To do this we can use our `flip_coins(n, prob_heads, return_prop)` function we wrote in the previous lecture. 
 


In [None]:
# Function for teh previous lecture:
 
def flip_coins(n, prob, return_prop = False):
    
    rand_nums = np.random.rand(n)
    num_heads = np.sum(rand_nums <= prob)
    
    if return_prop:
        return num_heads/n
    else:
        return num_heads

In [None]:
%%time

# sampling distribution of many polls conducted

sample_size = 1000
num_simulations = 100

sampling_dist = []

...

In [None]:
plt.hist(sampling_dist, edgecolor = "black", bins = 10);

## 2. Hypothesis tests

In hypothesis testing, we start with a claim about a population parameter (e.g., µ = 4.2, or π = 0.25).

This claim implies we should get a certain distribution of statistics, called "The null distribution". 

If our observed statistic is highly unlikely to come from the null distribution, we reject the claim. 

We can break down the process of running a hypothesis test into 5 steps. 

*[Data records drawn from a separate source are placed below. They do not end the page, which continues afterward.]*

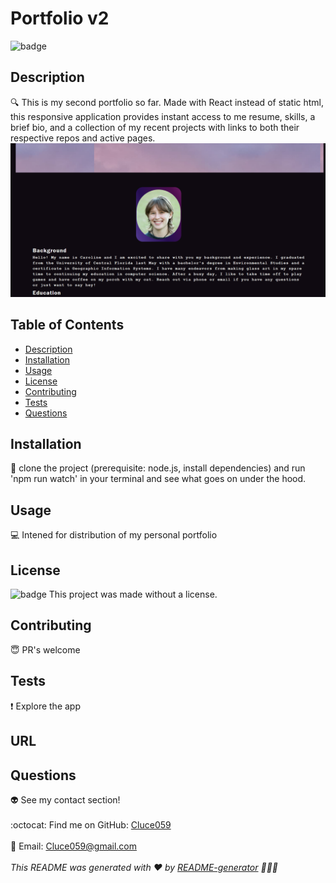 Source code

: # Portfolio v2
  ![badge](https://img.shields.io/badge/license--blueviolet)
  <br />
  ## Description
  :mag: This is my second portfolio so far. Made with React instead of static html, this responsive application provides instant access to me resume, skills, a brief bio, and a collection of my recent projects with links to both their respective repos and active pages. 
![screenshot](./src/assets/img/portfoliov2ss.png)
  ## Table of Contents
  - [Description](#description)
  - [Installation](#installation)
  - [Usage](#usage)
  - [License](#license)
  - [Contributing](#contributing)
  - [Tests](#tests)
  - [Questions](#questions)
  ## Installation
  :floppy_disk: 
  clone the project (prerequisite: node.js, install dependencies) and run 'npm run watch' in your terminal and see what goes on under the hood.
  ## Usage
  :computer:  Intened for distribution of my personal portfolio 
  ## License
  ![badge](https://img.shields.io/badge/license--blueviolet)
  This project was made without a license.
  ## Contributing
  :innocent: PR's welcome
  ## Tests
  :exclamation: 
  Explore the app
  ## URL

  ## Questions
  :alien: See my contact section!<br />
  <br />
  :octocat: Find me on GitHub: [Cluce059](https://github.com/Cluce059)<br />
  <br />
  :speech_balloon: Email: Cluce059@gmail.com<br /><br />
  _This README was generated with :heart: by [README-generator](https://github.com/Cluce059/readme-generator)  :eyes::eyes::eyes:_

1. State the null and alternative hypothesis
2. Calculate the observed statistic of interest
3. Create the null distribution 
4. Calculate the p-value 
5. Make a decision

Let's run through these steps now!


#### Step 1: State the null and alternative hypothesis

$H_0: \pi = 0.5$

$H_A: \pi < 0.5$


#### Step 2: Calculate the observed statistic of interest


In [None]:
# load the data

movies = pd.read_csv("movies.csv")

movies.head(3)

In [None]:
# reduce data to a smaller number of columns: "title" and "binary"

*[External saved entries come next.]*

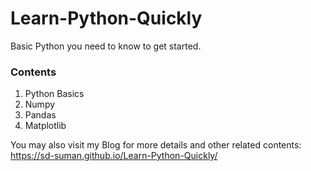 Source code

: # Learn-Python-Quickly
Basic Python you need to know to get started.


### Contents

1. Python Basics
2. Numpy
3. Pandas
4. Matplotlib

You may also visit my Blog for more details and other related contents: <https://sd-suman.github.io/Learn-Python-Quickly/> 
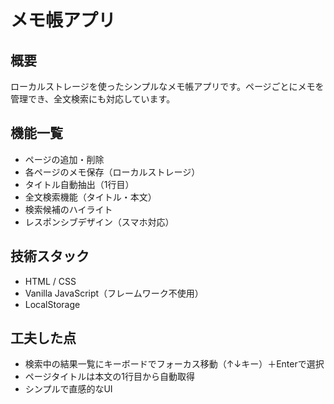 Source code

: # メモ帳アプリ

## 概要
ローカルストレージを使ったシンプルなメモ帳アプリです。ページごとにメモを管理でき、全文検索にも対応しています。

## 機能一覧
- ページの追加・削除
- 各ページのメモ保存（ローカルストレージ）
- タイトル自動抽出（1行目）
- 全文検索機能（タイトル・本文）
- 検索候補のハイライト
- レスポンシブデザイン（スマホ対応）

## 技術スタック
- HTML / CSS
- Vanilla JavaScript（フレームワーク不使用）
- LocalStorage

## 工夫した点
- 検索中の結果一覧にキーボードでフォーカス移動（↑↓キー）＋Enterで選択
- ページタイトルは本文の1行目から自動取得
- シンプルで直感的なUI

movies_smaller = movies[["title", "binary"]]

In [None]:
# calculate the proportion of movies that pass the Bechdel test

booleans_passed = ...

...


#### Step 3: Create the null distribution 

We need to create a null distribution, which is the distribution of statistics we would expect to get if the null hypothesis is true. 

**Question**: about what percent of the movies would we expect to pass the Bechdel test if the null distribution was true? 

**Answer**: 50%

Let's create simulated data that is consistent with this!


In [None]:
# Let's generate one proportion consistent with the null hypothesis

# get the total number of movies in our dataset n
n = movies.shape[0]
print(n)

# proportion consistent with the null hypothesis
null_prop = .5


# one statistic consistent with null hypothesis
...


In [None]:
# Let's generate a null distribution 

null_dist = []

....


In [None]:
# visualize the null distribution 

plt.hist(null_dist, edgecolor = "black", bins = 20) #, range = (.4, .6));
plt.plot(prop_passed, 30, '.', markersize = 30, color = "red");

#### Step 4: Calculate the p-value 

Calculate the proportion of points in the null distribution that are more extreme than the observed statistic. 


In [None]:
# Calculate the p-value

# create a Boolean vector indicating whether each p-hat in the null distribution 
# was greater than the observed proportion that passed the Bechdel test
stats_more_extreme = ...

print(stats_more_extreme[0:5])

# calculate the p-value 
p_value = ...


#### Step 5: Make a decision

Since the p-value is very small (essentially zero) it is very unlikely that our statistic come from the null distribution. Thus we will reject the null hypothesis and conclude that less than 50% of movies pass the Bechdel test.